Here in the Omaha Storm Chasers clubhouse, Raul Mondesi is comfortable.
Three months ago, he was scrambling to keep himself from looking out of his element in the Royals lineup, proving his worth with his glove at second base and hoping his bat would catch up. He was demoted to the minor leagues instead.
Look at him now.
Mondesi entered the All-Star break this week near the top of the Class AAA Pacific Coast League with a .316 batting average and in a four-way tie for second place with 18 stolen bases. He was chosen to represent the Storm Chasers at the Triple-A All-Star Game in Tacoma, Wash., but chose to sit out for precautionary reasons, a team representative said.

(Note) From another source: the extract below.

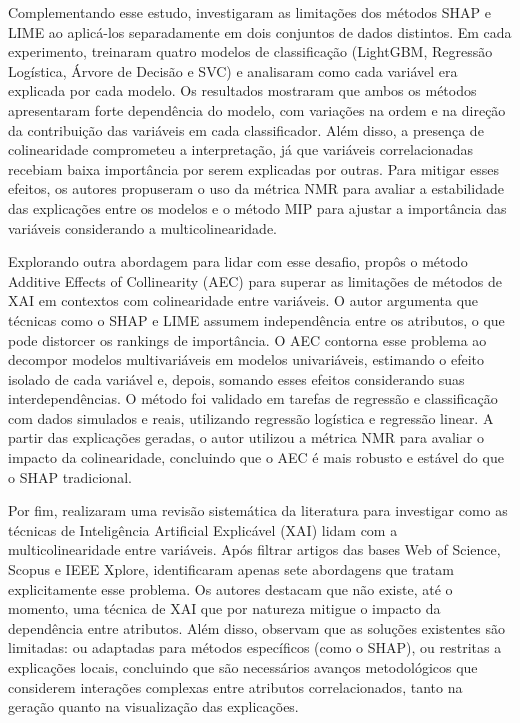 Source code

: Complementando esse estudo,  investigaram as limitações dos métodos SHAP e LIME ao aplicá-los separadamente em dois conjuntos de dados distintos. Em cada experimento, treinaram quatro modelos de classificação (LightGBM, Regressão Logística, Árvore de Decisão e SVC) e analisaram como cada variável era explicada por cada modelo. Os resultados mostraram que ambos os métodos apresentaram forte dependência do modelo, com variações na ordem e na direção da contribuição das variáveis em cada classificador. Além disso, a presença de colinearidade comprometeu a interpretação, já que variáveis correlacionadas recebiam baixa importância por serem explicadas por outras. Para mitigar esses efeitos, os autores propuseram o uso da métrica NMR para avaliar a estabilidade das explicações entre os modelos e o método MIP para ajustar a importância das variáveis considerando a multicolinearidade. 

Explorando outra abordagem para lidar com esse desafio,  propôs o método Additive Effects of Collinearity (AEC) para superar as limitações de métodos de XAI em contextos com colinearidade entre variáveis. O autor argumenta que técnicas como o SHAP e LIME assumem independência entre os atributos, o que pode distorcer os rankings de importância. O AEC contorna esse problema ao decompor modelos multivariáveis em modelos univariáveis, estimando o efeito isolado de cada variável e, depois, somando esses efeitos considerando suas interdependências. O método foi validado em tarefas de regressão e classificação com dados simulados e reais, utilizando regressão logística e regressão linear. A partir das explicações geradas, o autor utilizou a métrica NMR para avaliar o impacto da colinearidade, concluindo que o AEC é mais robusto e estável do que o SHAP tradicional.

Por fim,  realizaram uma revisão sistemática da literatura para investigar como as técnicas de Inteligência Artificial Explicável (XAI) lidam com a multicolinearidade entre variáveis. Após filtrar artigos das bases Web of Science, Scopus e IEEE Xplore, identificaram apenas sete abordagens que tratam explicitamente esse problema. Os autores destacam que não existe, até o momento, uma técnica de XAI que por natureza mitigue o impacto da dependência entre atributos. Além disso, observam que as soluções existentes são limitadas: ou adaptadas para métodos específicos (como o SHAP), ou restritas a explicações locais, concluindo que são necessários avanços metodológicos que considerem interações complexas entre atributos correlacionados, tanto na geração quanto na visualização das explicações.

Last weekend, Mondesi crushed the first grand slam of his career. Then he hit another to win the following game. He’s hit 10 homers so far for Omaha.

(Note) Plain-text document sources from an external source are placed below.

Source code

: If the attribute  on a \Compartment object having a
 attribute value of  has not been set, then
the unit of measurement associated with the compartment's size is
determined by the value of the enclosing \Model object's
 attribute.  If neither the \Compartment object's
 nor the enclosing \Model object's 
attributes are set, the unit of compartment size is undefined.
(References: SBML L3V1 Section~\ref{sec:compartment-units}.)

Mondesi hasn’t been sitting in the minors licking his wounds or ruing every call from the Royals that isn’t for him. He’s bided his time instead, working on the aspects of his game he’d forgotten to worry about when he earned his first spot on a major-league opening day roster.

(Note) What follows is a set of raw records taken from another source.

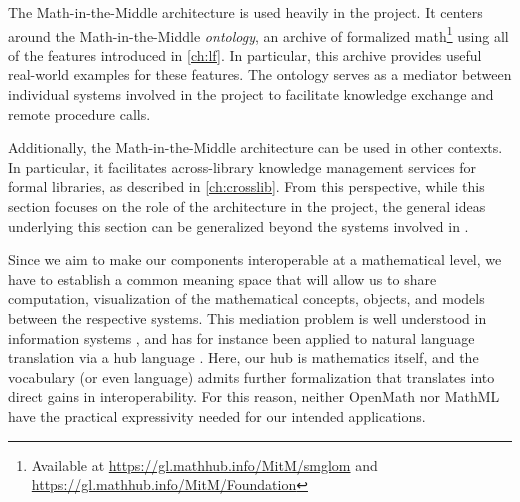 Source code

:

The Math-in-the-Middle architecture is used heavily in the \ODK project. It centers around the Math-in-the-Middle \emph{ontology}, an \mmt archive of formalized math\footnote{Available at \url{https://gl.mathhub.info/MitM/smglom} and \url{https://gl.mathhub.info/MitM/Foundation}} using all of the features introduced in \autoref{ch:lf}. In particular, this archive provides useful real-world examples for these features. The ontology serves as a mediator between individual systems involved in the \ODK project to facilitate knowledge exchange and remote procedure calls.

Additionally, the Math-in-the-Middle architecture can be used in other contexts. In particular, it facilitates across-library knowledge management services for formal libraries, as described in \autoref{ch:crosslib}. From this perspective, while this section focuses on the role of the architecture in the \ODK project, the general ideas underlying this section can be generalized beyond the systems involved in \ODK.

Since we aim to make our components interoperable at a mathematical level, we have to establish a common meaning space that will 
allow us to share computation, visualization of the mathematical concepts, objects, and models
between the respective systems. This mediation problem is well understood in information systems
\cite{mediator}, and has for instance been applied to natural language translation via a hub
language \cite{kanayama}.
Here, our hub is mathematics itself, and the vocabulary (or even language) admits further
formalization that translates into direct gains in interoperability. For this reason, neither
OpenMath \cite{openmath} nor MathML \cite{mathml} have the practical expressivity needed for
our intended applications.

“I get it now. The home run game is not my game,” said Mondesi, who’s projected as the Royals’ future shortstop. “(Maybe) in the future … but right now I’m not focusing on that.”
There was a point this season, however, when Mondesi couldn’t step into a batter’s box without thinking about home runs.
“You’re going to hit for power in the future,” a Royals coach said to Mondesi during spring training, telling him to forget about the long ball.
Mondesi tried for a time, and he exceeded the Royals’ expectations during spring training, earning a job as the starting second baseman for the major-league club.
He pushed himself in Arizona, dedicating his journey in a Royals uniform to the memory of close friend and late teammate Yordano Ventura. Mondesi finished the spring with a .333 batting average, three homers, six RBIs and four stolen bases. Mondesi’s turnaround from the end of 2016, when he hit .185 with 13 RBIs and 48 strikeouts in 47 major-league games, to this spring was hard to ignore.
But as he prepared for his first opening day, the 6-foot-1, 185-pound middle infielder went to bat looking for the fences.
He had only hit seven home runs in the minor leagues last year and 31 through five seasons — but he paid neither the stats nor the advice any mind. He believed he could muscle his way into the middle of the order sooner than the murky “later” the Royals promised.
Mondesi didn’t. He batted .103 (4 for 39) with 16 strikeouts through 14 games with the Royals in April.
He showed his defensive prowess, earned support from manager Ned Yost throughout those early days when the Royals could barely win games in April, and put his head down to work. On April 12, he even showed his left-handed power stroke on an 0-2 pitch that he drilled 436 feet over the center-field wall at Kauffman Stadium.
Eventually, Mondesi couldn’t just get by anymore.
“I wanted to do too many things at the same time and, really, that didn’t work,” he said. “You have to learn to separate your game from the game of the your teammates. Everyone plays their own role.”
So Mondesi hit the reset button here, in a town three hours northwest of where he struggled to catch up to major-league pitching. He retooled his approach, striving only to put the ball in play.
He has struck out 55 times in 62 games, but Mondesi owns a .346 on-base percentage — 24 points higher than his average in the minors last year and the best since he had an OBP of .311 in his second professional season in 2013.
Despite focusing on improving contact, he has not experienced a dropoff in power. Mondesi has put up a career-best slugging percentage: .544 in 263 plate appearances. He slugged .469 in 231 trips to the plate last season in the minor leagues.
“Getting to have confidence in his hitting (is a change),” Storm Chasers manager Brian Poldberg said. “He was thinking almost bunt first and hit second. We talked to him. ‘Hey, we want you to be a hitter here, so we want you to think hit first. If the bunt’s there, depending on the game situation, don’t be afraid to bunt. But we want you to be a hitter first.’ He’s done a great job with that.
“The good players make the best of (getting sent down) and he’s done just that.”
It might be too easy to say things are finally coming together for Mondesi.
But he is making an argument for why the Royals shouldn’t give up on him any time soon. Sure, as long as there’s a block at his preferred position up the left side of the infield and as long as Whit Merrifield continues to hold the starting job at second base, it could be a while before Mondesi is brought up again. It’s unlikely the Royals will recall him to have him ride the bench, like they did with Ramon Torres.
Mondesi is an everyday player, just a few weeks from turning 22 on July 27. He still has time to develop into the powerful switch-hitter the Royals believe he will become.
Going back to Class AAA was just his first step in that direction.
“I have never put any pressure on myself. As soon as the Royals gave me a chance to play professionally, I kept playing my game normally,” Mondesi said. “As I went up, I showed my abilities and, thanks to God, they gave me an opportunity. I took advantage of it. It’s only in the major leagues that I still haven’t been able to develop myself, but I know that moment will come.
“I just have to keep doing my small things and everything will work out.”